Dudley Goring Comprehensive School is expecting a very important visitor. One so important that one requires one’s own loo. Couple that with an apparent anti-monarchy protagonist and the scene is set for what is billed as a comedy. In fact in the playwright’s notes we are told “… the billing approaches accuracy in a way that many billings fail quite to achieve… a comedy because the premise is essentially comedic.” This should, perhaps, have been an indication of what was to come.
Charlie Condou as the socialist Head of Science, Derek Jones and Mary Roscoe as Her Majesty The Queen give sound, confident performances and engage well with each other and the audience, whilst Michael Joel Bartelle’s portrayal of a Head Teacher somewhat out of his depth with the magnitude of the occasion, doesn’t quite hit the mark and veers towards caricature rather than realism.

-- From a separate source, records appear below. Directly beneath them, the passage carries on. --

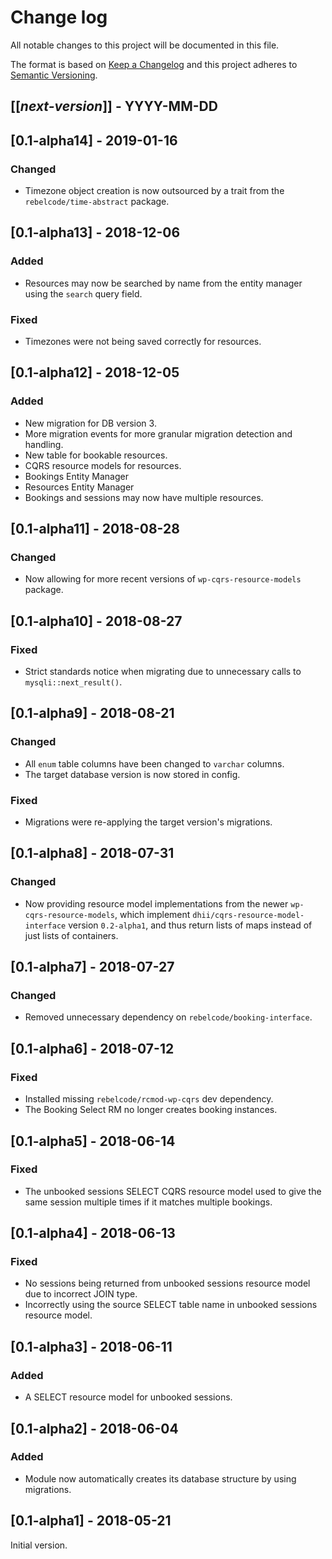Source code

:# Change log
All notable changes to this project will be documented in this file.

The format is based on [Keep a Changelog](http://keepachangelog.com/)
and this project adheres to [Semantic Versioning](http://semver.org/).

## [[*next-version*]] - YYYY-MM-DD

## [0.1-alpha14] - 2019-01-16
### Changed
- Timezone object creation is now outsourced by a trait from the `rebelcode/time-abstract` package.

## [0.1-alpha13] - 2018-12-06
### Added
- Resources may now be searched by name from the entity manager using the `search` query field.

### Fixed
- Timezones were not being saved correctly for resources.

## [0.1-alpha12] - 2018-12-05
### Added
- New migration for DB version 3.
- More migration events for more granular migration detection and handling.
- New table for bookable resources.
- CQRS resource models for resources.
- Bookings Entity Manager
- Resources Entity Manager
- Bookings and sessions may now have multiple resources.

## [0.1-alpha11] - 2018-08-28
### Changed
- Now allowing for more recent versions of `wp-cqrs-resource-models` package.

## [0.1-alpha10] - 2018-08-27
### Fixed
- Strict standards notice when migrating due to unnecessary calls to `mysqli::next_result()`.

## [0.1-alpha9] - 2018-08-21
### Changed
- All `enum` table columns have been changed to `varchar` columns.
- The target database version is now stored in config.

### Fixed
- Migrations were re-applying the target version's migrations.

## [0.1-alpha8] - 2018-07-31
### Changed
- Now providing resource model implementations from the newer `wp-cqrs-resource-models`, which implement `dhii/cqrs-resource-model-interface` version `0.2-alpha1`, and thus return lists of maps instead of just lists of containers.

## [0.1-alpha7] - 2018-07-27
### Changed
- Removed unnecessary dependency on `rebelcode/booking-interface`.

## [0.1-alpha6] - 2018-07-12
### Fixed
- Installed missing `rebelcode/rcmod-wp-cqrs` dev dependency.
- The Booking Select RM no longer creates booking instances.

## [0.1-alpha5] - 2018-06-14
### Fixed
- The unbooked sessions SELECT CQRS resource model used to give the same session multiple times if it matches multiple bookings.

## [0.1-alpha4] - 2018-06-13
### Fixed
- No sessions being returned from unbooked sessions resource model due to incorrect JOIN type.
- Incorrectly using the source SELECT table name in unbooked sessions resource model.

## [0.1-alpha3] - 2018-06-11
### Added
- A SELECT resource model for unbooked sessions.

## [0.1-alpha2] - 2018-06-04
### Added
- Module now automatically creates its database structure by using migrations.

## [0.1-alpha1] - 2018-05-21
Initial version.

It’s the script that’s the issue. Whereas this could have been an interesting, timely opportunity to discuss the future of the monarchy – albeit set in the Golden Jubilee year of 2002, rather than this year’s Platinum Jubilee – there simply isn’t enough republican rigour or conflict between The Queen and the scientist to deliver any kind of meaningful rhetoric. At times Goldsmith’s writing feels like a love letter to the Royal Family and Dr Jones’ standpoint never feels truly opposite. In the end we’re left with a discourse that falls somewhere – and nowhere – in the middle; a very comfortable sit-com that, sadly, lacks the com.